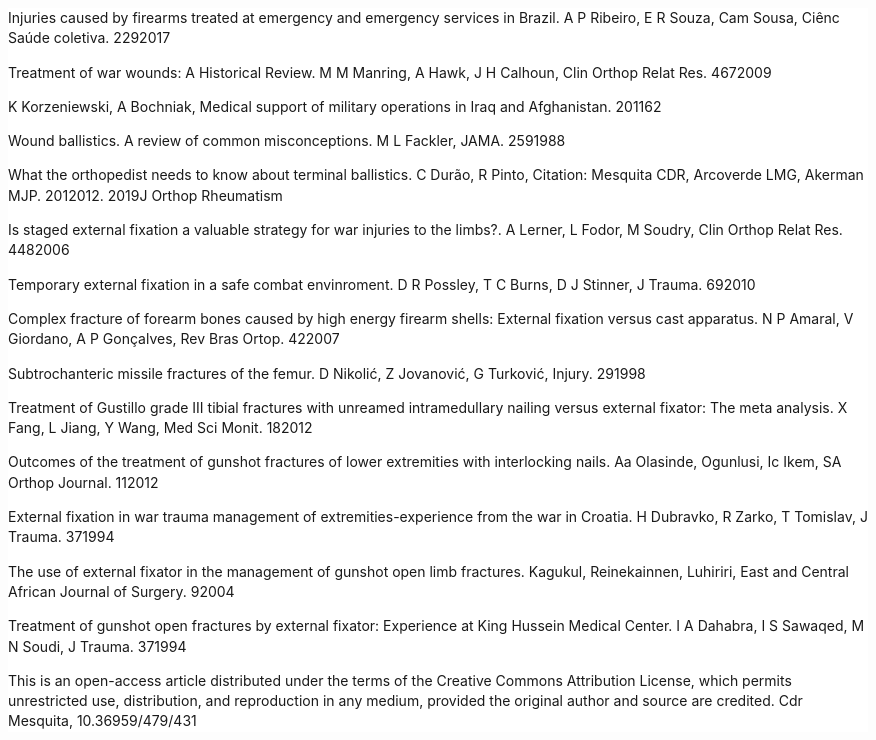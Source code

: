 Injuries caused by firearms treated at emergency and emergency services in Brazil. A P Ribeiro, E R Souza, Cam Sousa, Ciênc Saúde coletiva. 2292017

Treatment of war wounds: A Historical Review. M M Manring, A Hawk, J H Calhoun, Clin Orthop Relat Res. 4672009

K Korzeniewski, A Bochniak, Medical support of military operations in Iraq and Afghanistan. 201162

Wound ballistics. A review of common misconceptions. M L Fackler, JAMA. 2591988

What the orthopedist needs to know about terminal ballistics. C Durão, R Pinto, Citation: Mesquita CDR, Arcoverde LMG, Akerman MJP. 2012012. 2019J Orthop Rheumatism

Is staged external fixation a valuable strategy for war injuries to the limbs?. A Lerner, L Fodor, M Soudry, Clin Orthop Relat Res. 4482006

Temporary external fixation in a safe combat envinroment. D R Possley, T C Burns, D J Stinner, J Trauma. 692010

Complex fracture of forearm bones caused by high energy firearm shells: External fixation versus cast apparatus. N P Amaral, V Giordano, A P Gonçalves, Rev Bras Ortop. 422007

Subtrochanteric missile fractures of the femur. D Nikolić, Z Jovanović, G Turković, Injury. 291998

Treatment of Gustillo grade III tibial fractures with unreamed intramedullary nailing versus external fixator: The meta analysis. X Fang, L Jiang, Y Wang, Med Sci Monit. 182012

Outcomes of the treatment of gunshot fractures of lower extremities with interlocking nails. Aa Olasinde, Ogunlusi, Ic Ikem, SA Orthop Journal. 112012

External fixation in war trauma management of extremities-experience from the war in Croatia. H Dubravko, R Zarko, T Tomislav, J Trauma. 371994

The use of external fixator in the management of gunshot open limb fractures. Kagukul, Reinekainnen, Luhiriri, East and Central African Journal of Surgery. 92004

Treatment of gunshot open fractures by external fixator: Experience at King Hussein Medical Center. I A Dahabra, I S Sawaqed, M N Soudi, J Trauma. 371994

This is an open-access article distributed under the terms of the Creative Commons Attribution License, which permits unrestricted use, distribution, and reproduction in any medium, provided the original author and source are credited. Cdr Mesquita, 10.36959/479/431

--

▶ _EXERCISE GOAL_
With the line containing "Treatment of Gustillo" as the first and the last line of the records as the final one, print exactly the lines in that span.

▶ _SOLUTION_
Treatment of Gustillo grade III tibial fractures with unreamed intramedullary nailing versus external fixator: The meta analysis. X Fang, L Jiang, Y Wang, Med Sci Monit. 182012

Outcomes of the treatment of gunshot fractures of lower extremities with interlocking nails. Aa Olasinde, Ogunlusi, Ic Ikem, SA Orthop Journal. 112012

External fixation in war trauma management of extremities-experience from the war in Croatia. H Dubravko, R Zarko, T Tomislav, J Trauma. 371994

The use of external fixator in the management of gunshot open limb fractures. Kagukul, Reinekainnen, Luhiriri, East and Central African Journal of Surgery. 92004

Treatment of gunshot open fractures by external fixator: Experience at King Hussein Medical Center. I A Dahabra, I S Sawaqed, M N Soudi, J Trauma. 371994

This is an open-access article distributed under the terms of the Creative Commons Attribution License, which permits unrestricted use, distribution, and reproduction in any medium, provided the original author and source are credited. Cdr Mesquita, 10.36959/479/431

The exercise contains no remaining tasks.